So this is it for now. My Last Post on Design Wonderland. But you can find me here at Plume & Hook. It’s where I make things.
For months I have been trying to decide what to do with Design Wonderland. Do I keep it up and running or do I retire it altogether? I have decided to retire it. Actually, retire is the wrong word.
When I moved to NYC 2 years ago, I figured that the blog would go with me unchanged or better yet more exciting. However, when I tried to stake my claim in the city, I slowly began realize that I felt disconnected to something that once brought me a LOT of joy. It felt like a burden to disclose my every whim and discovery as I was also rediscovering myself as both a designer and a person in my new adopted. Suddenly, I needed to become more private; A blogger recluse if you will. I was becoming NYC Jessica rather than DC Jess. That transition though very exciting was also kinda painful. I had to learn to let go.

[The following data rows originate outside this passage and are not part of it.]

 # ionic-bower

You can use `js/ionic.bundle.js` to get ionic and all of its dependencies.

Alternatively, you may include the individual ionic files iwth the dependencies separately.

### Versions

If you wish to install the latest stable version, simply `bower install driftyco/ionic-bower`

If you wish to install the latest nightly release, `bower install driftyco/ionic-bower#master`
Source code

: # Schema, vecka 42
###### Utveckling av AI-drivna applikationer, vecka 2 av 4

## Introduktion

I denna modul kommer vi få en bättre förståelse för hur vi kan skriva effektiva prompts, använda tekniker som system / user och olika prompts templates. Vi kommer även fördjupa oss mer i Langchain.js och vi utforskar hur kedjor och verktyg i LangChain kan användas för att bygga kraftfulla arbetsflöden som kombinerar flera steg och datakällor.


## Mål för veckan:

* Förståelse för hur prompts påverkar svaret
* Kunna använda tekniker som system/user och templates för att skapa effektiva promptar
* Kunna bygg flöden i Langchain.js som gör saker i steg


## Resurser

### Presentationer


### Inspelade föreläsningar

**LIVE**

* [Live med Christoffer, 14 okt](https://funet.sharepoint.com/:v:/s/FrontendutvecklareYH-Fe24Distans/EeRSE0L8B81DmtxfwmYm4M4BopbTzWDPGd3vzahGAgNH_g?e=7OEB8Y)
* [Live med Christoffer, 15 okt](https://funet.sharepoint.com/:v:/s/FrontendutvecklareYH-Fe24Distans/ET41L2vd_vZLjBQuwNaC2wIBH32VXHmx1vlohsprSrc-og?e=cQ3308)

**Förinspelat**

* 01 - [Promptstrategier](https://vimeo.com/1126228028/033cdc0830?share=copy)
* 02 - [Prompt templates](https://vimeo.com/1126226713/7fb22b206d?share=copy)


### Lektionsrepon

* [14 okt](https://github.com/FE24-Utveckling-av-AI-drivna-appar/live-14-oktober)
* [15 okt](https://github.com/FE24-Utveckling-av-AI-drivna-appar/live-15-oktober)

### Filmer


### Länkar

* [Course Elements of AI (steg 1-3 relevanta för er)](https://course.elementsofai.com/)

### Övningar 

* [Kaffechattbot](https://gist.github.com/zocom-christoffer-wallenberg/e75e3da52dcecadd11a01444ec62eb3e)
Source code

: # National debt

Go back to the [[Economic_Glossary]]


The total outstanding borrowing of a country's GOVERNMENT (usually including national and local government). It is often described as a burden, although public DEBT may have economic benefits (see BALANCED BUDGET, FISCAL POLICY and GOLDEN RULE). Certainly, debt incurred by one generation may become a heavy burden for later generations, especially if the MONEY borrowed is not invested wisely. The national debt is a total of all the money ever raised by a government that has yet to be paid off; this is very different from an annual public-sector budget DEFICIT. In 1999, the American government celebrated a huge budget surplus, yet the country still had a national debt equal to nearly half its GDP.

I also struggled a bit as a creative and an artist. Who was I now? Am I creative or corporate? Am I still a designer or something else. Can I be an artist too? Guess what? The answer was yes to all of those questions. But the answer was not easy to come by. In fact the answer came recently after a lot of soul searching. Soul search by way of outreach and reflection. I became a mentor to a design student. I decided to volunteer. I encouraged my friends to live their dreams and I tried to connect as many people as I could to help them. I walked through some nature, went to a museum or two. I called it Church and found the spirit. I talked to someone. Someone talked to me. I lived alone in singleness and I loved it. No really I loved it. I crocheted. I wrote. I took on some lettering work (not calligraphy) for a wedding. Then another wedding came my way with more design involved. Handwriting, drawing and paper cutting are lucrative sometimes.
Most importantly, I made things again. I was an artist/maker/designer who found her voice again.
Indeed, Me as Maker could still live in my wonderland. However, this island on the interwebs began to feel like a snow globe of pretty, perfect things and I felt trapped in a world of my own making.
So I’m busting out of this place. I’m creating a new world that seems more authentic to the person I am now. Plume and Hook is celebration of my power tools, my Pen and my crochet hook. It’s about love, life and what I made. It’s about me now and my own evolution as a designer/maker. But It’s not the daily diary Design Wonderland once was. Do you know why? Because thoughtful, good design, though fast paced and messy, can’t always happen when you don’t have a chance to process the inspiration you see on a daily basis. I’m a designer and sometimes a writer but I’m not a journalist.
Plume & Hook will be pretty and there will be design, but most importantly there will be honesty and heart. That’s what matters most to me a this moment.
Thank you for reading through the years. Design Wonderland will still remain up for the forseeable future as many have shared that it is a great design resource for them.